EREI di Giovanni Monasteri
Il paesaggio ritorna, nella produzione di Cateno Sanalitro, zampillando copiosamente da un gesto ormai automatico, ripetitivo, quasi rituale. Immagino l’artista e amico nell’atto di tracciare – col pennello, con la spatola – una linea d’orizzonte, di confine tra terra e cielo; una linea ora dritta e netta, ora ondulata e sfumata. Lo rivedo nel gesto lento e sapiente di mesticare gli ocra, i verdi, gli
azzurri, il bianco e il nero, per riprodurre non solo nelle tinte, ma persino nella loro consistenza, nella loro matericità, le terre calcinate, le terre arate, le terre bruciate dal sole, le terre verdi d’aprile, le maggesi e le sterpaglie. Terre e ancora terre.

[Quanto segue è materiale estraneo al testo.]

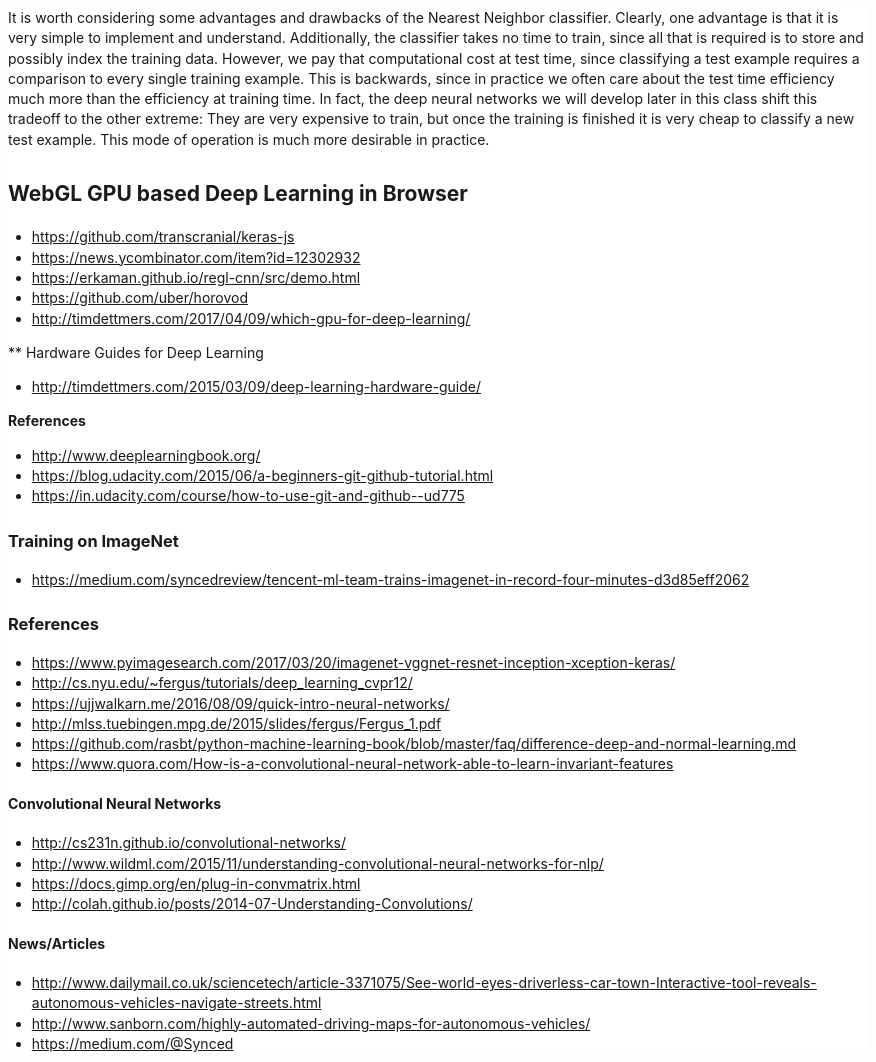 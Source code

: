 
It is worth considering some advantages and drawbacks of the Nearest Neighbor classifier. Clearly, one advantage is that it is very simple to implement and understand. Additionally, the classifier takes no time to train, since all that is required is to store and possibly index the training data. However, we pay that computational cost at test time, since classifying a test example requires a comparison to every single training example. This is backwards, since in practice we often care about the test time efficiency much more than the efficiency at training time. In fact, the deep neural networks we will develop later in this class shift this tradeoff to the other extreme: They are very expensive to train, but once the training is finished it is very cheap to classify a new test example. This mode of operation is much more desirable in practice.


## WebGL GPU based Deep Learning in Browser
* https://github.com/transcranial/keras-js
* https://news.ycombinator.com/item?id=12302932
* https://erkaman.github.io/regl-cnn/src/demo.html
* https://github.com/uber/horovod
* http://timdettmers.com/2017/04/09/which-gpu-for-deep-learning/


** Hardware Guides for Deep Learning
* http://timdettmers.com/2015/03/09/deep-learning-hardware-guide/

**References**
* http://www.deeplearningbook.org/
* https://blog.udacity.com/2015/06/a-beginners-git-github-tutorial.html
* https://in.udacity.com/course/how-to-use-git-and-github--ud775


### Training on ImageNet
* https://medium.com/syncedreview/tencent-ml-team-trains-imagenet-in-record-four-minutes-d3d85eff2062


### References
* https://www.pyimagesearch.com/2017/03/20/imagenet-vggnet-resnet-inception-xception-keras/
* http://cs.nyu.edu/~fergus/tutorials/deep_learning_cvpr12/
* https://ujjwalkarn.me/2016/08/09/quick-intro-neural-networks/
* http://mlss.tuebingen.mpg.de/2015/slides/fergus/Fergus_1.pdf
* https://github.com/rasbt/python-machine-learning-book/blob/master/faq/difference-deep-and-normal-learning.md
* https://www.quora.com/How-is-a-convolutional-neural-network-able-to-learn-invariant-features


#### Convolutional Neural Networks
* http://cs231n.github.io/convolutional-networks/
* http://www.wildml.com/2015/11/understanding-convolutional-neural-networks-for-nlp/
* https://docs.gimp.org/en/plug-in-convmatrix.html
* http://colah.github.io/posts/2014-07-Understanding-Convolutions/


#### News/Articles
* http://www.dailymail.co.uk/sciencetech/article-3371075/See-world-eyes-driverless-car-town-Interactive-tool-reveals-autonomous-vehicles-navigate-streets.html
* http://www.sanborn.com/highly-automated-driving-maps-for-autonomous-vehicles/
* https://medium.com/@Synced
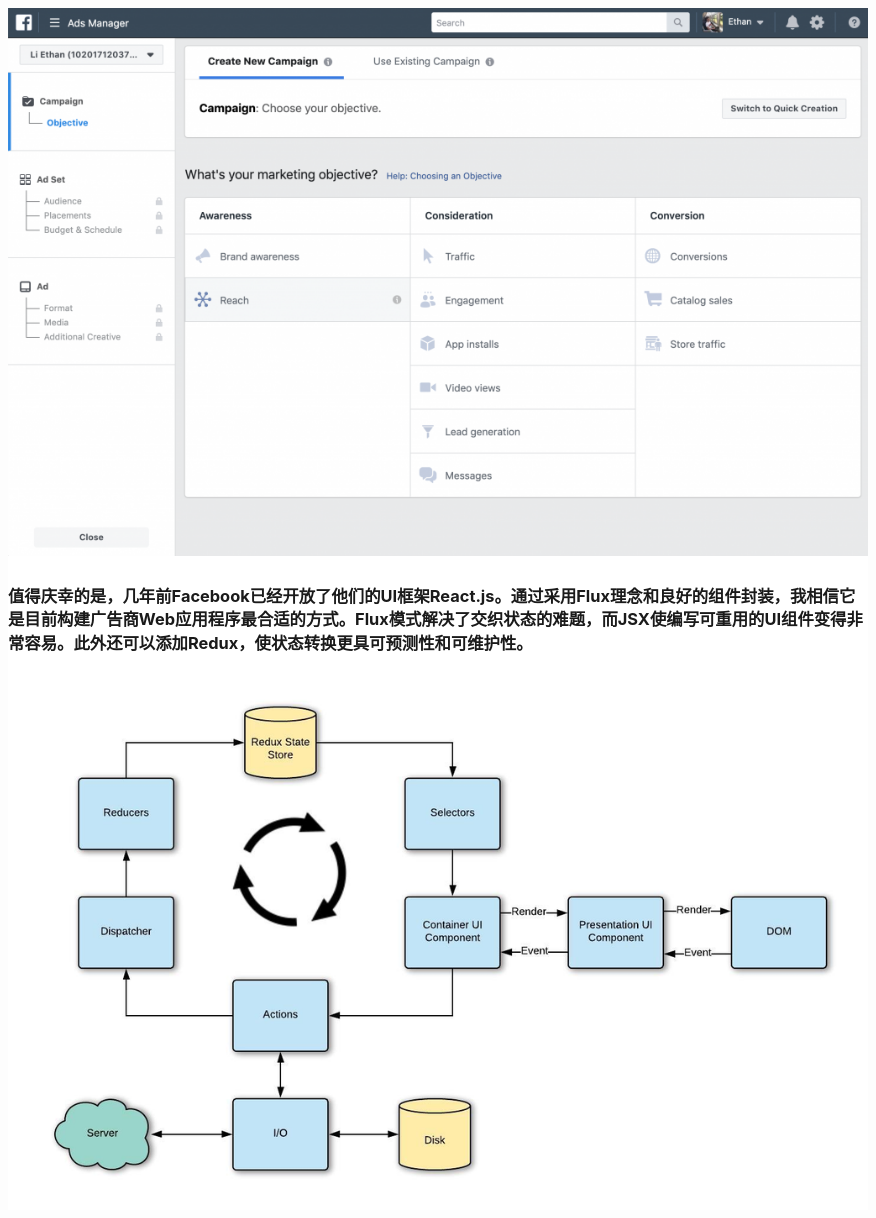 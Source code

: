 <img src="./img/Ads Manager.png"  alt="无法显示" />

### 值得庆幸的是，几年前Facebook已经开放了他们的UI框架React.js。通过采用Flux理念和良好的组件封装，我相信它是目前构建广告商Web应用程序最合适的方式。Flux模式解决了交织状态的难题，而JSX使编写可重用的UI组件变得非常容易。此外还可以添加Redux，使状态转换更具可预测性和可维护性。

<img src="./img/react-redux.jpeg"  alt="无法显示" />

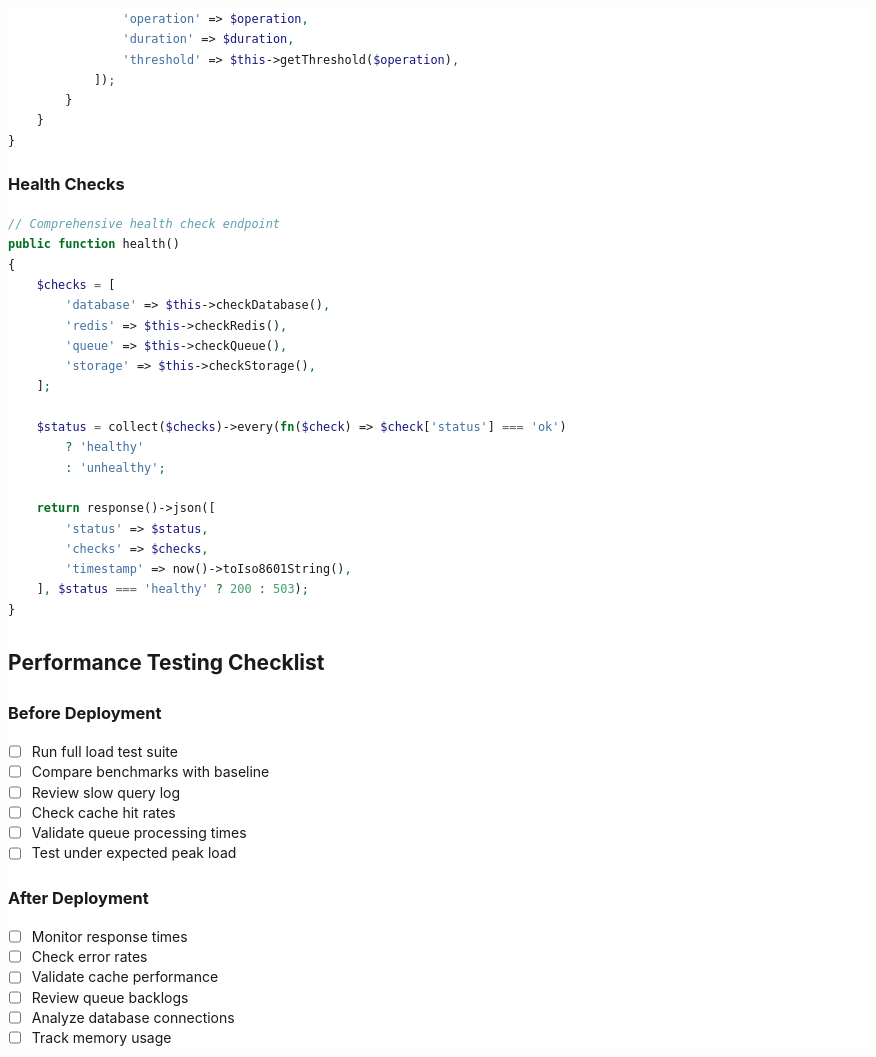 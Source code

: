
 ```php
                'operation' => $operation,
                'duration' => $duration,
                'threshold' => $this->getThreshold($operation),
            ]);
        }
    }
}
```

### Health Checks
```php
// Comprehensive health check endpoint
public function health()
{
    $checks = [
        'database' => $this->checkDatabase(),
        'redis' => $this->checkRedis(),
        'queue' => $this->checkQueue(),
        'storage' => $this->checkStorage(),
    ];
    
    $status = collect($checks)->every(fn($check) => $check['status'] === 'ok') 
        ? 'healthy' 
        : 'unhealthy';
    
    return response()->json([
        'status' => $status,
        'checks' => $checks,
        'timestamp' => now()->toIso8601String(),
    ], $status === 'healthy' ? 200 : 503);
}
```

## Performance Testing Checklist

### Before Deployment
- [ ] Run full load test suite
- [ ] Compare benchmarks with baseline
- [ ] Review slow query log
- [ ] Check cache hit rates
- [ ] Validate queue processing times
- [ ] Test under expected peak load

### After Deployment
- [ ] Monitor response times
- [ ] Check error rates
- [ ] Validate cache performance
- [ ] Review queue backlogs
- [ ] Analyze database connections
- [ ] Track memory usage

E poi il cielo, azzurro e intenso o percosso da nuvole bianche come vele: un cielo che non sovrasta i luoghi rappresentati, ma pare allontanarsene, simmetricamente, come lo sguardo al di qua della tela.
Lo sguardo dell’artista si allontana il più possibile per abbracciare spazi sempre più vasti, ritraendosi verso un primo piano talvolta fatto di zolle, talaltra di botri profondi, linee diagonali che danno il senso della prospettiva, della distanza.